Goal of the exercise:
Output all records exactly.

Record extracts:
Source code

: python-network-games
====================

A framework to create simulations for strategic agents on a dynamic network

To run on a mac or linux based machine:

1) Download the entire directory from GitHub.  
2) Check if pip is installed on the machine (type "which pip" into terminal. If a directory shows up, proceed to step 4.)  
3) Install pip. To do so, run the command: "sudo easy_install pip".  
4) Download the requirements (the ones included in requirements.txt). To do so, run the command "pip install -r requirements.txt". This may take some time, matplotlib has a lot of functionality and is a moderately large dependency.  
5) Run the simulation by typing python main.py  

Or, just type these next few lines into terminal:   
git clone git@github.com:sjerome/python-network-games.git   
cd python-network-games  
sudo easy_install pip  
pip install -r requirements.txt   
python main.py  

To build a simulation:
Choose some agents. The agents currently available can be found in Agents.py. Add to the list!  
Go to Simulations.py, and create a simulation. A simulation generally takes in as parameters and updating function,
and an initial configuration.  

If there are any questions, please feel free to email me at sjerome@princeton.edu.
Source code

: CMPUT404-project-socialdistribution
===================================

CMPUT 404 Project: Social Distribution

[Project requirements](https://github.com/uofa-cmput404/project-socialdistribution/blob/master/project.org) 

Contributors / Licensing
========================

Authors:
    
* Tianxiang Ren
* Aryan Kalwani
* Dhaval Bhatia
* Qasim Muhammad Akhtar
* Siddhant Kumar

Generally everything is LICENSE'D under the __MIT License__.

Answer space:
Source code

: python-network-games
====================

A framework to create simulations for strategic agents on a dynamic network

To run on a mac or linux based machine:

1) Download the entire directory from GitHub.  
2) Check if pip is installed on the machine (type "which pip" into terminal. If a directory shows up, proceed to step 4.)  
3) Install pip. To do so, run the command: "sudo easy_install pip".  
4) Download the requirements (the ones included in requirements.txt). To do so, run the command "pip install -r requirements.txt". This may take some time, matplotlib has a lot of functionality and is a moderately large dependency.  
5) Run the simulation by typing python main.py  

Or, just type these next few lines into terminal:   
git clone git@github.com:sjerome/python-network-games.git   
cd python-network-games  
sudo easy_install pip  
pip install -r requirements.txt   
python main.py  

To build a simulation:
Choose some agents. The agents currently available can be found in Agents.py. Add to the list!  
Go to Simulations.py, and create a simulation. A simulation generally takes in as parameters and updating function,
and an initial configuration.  

If there are any questions, please feel free to email me at sjerome@princeton.edu.
Source code

: CMPUT404-project-socialdistribution
===================================

CMPUT 404 Project: Social Distribution

[Project requirements](https://github.com/uofa-cmput404/project-socialdistribution/blob/master/project.org) 

Contributors / Licensing
========================

Authors:
    
* Tianxiang Ren
* Aryan Kalwani
* Dhaval Bhatia
* Qasim Muhammad Akhtar
* Siddhant Kumar

Generally everything is LICENSE'D under the __MIT License__.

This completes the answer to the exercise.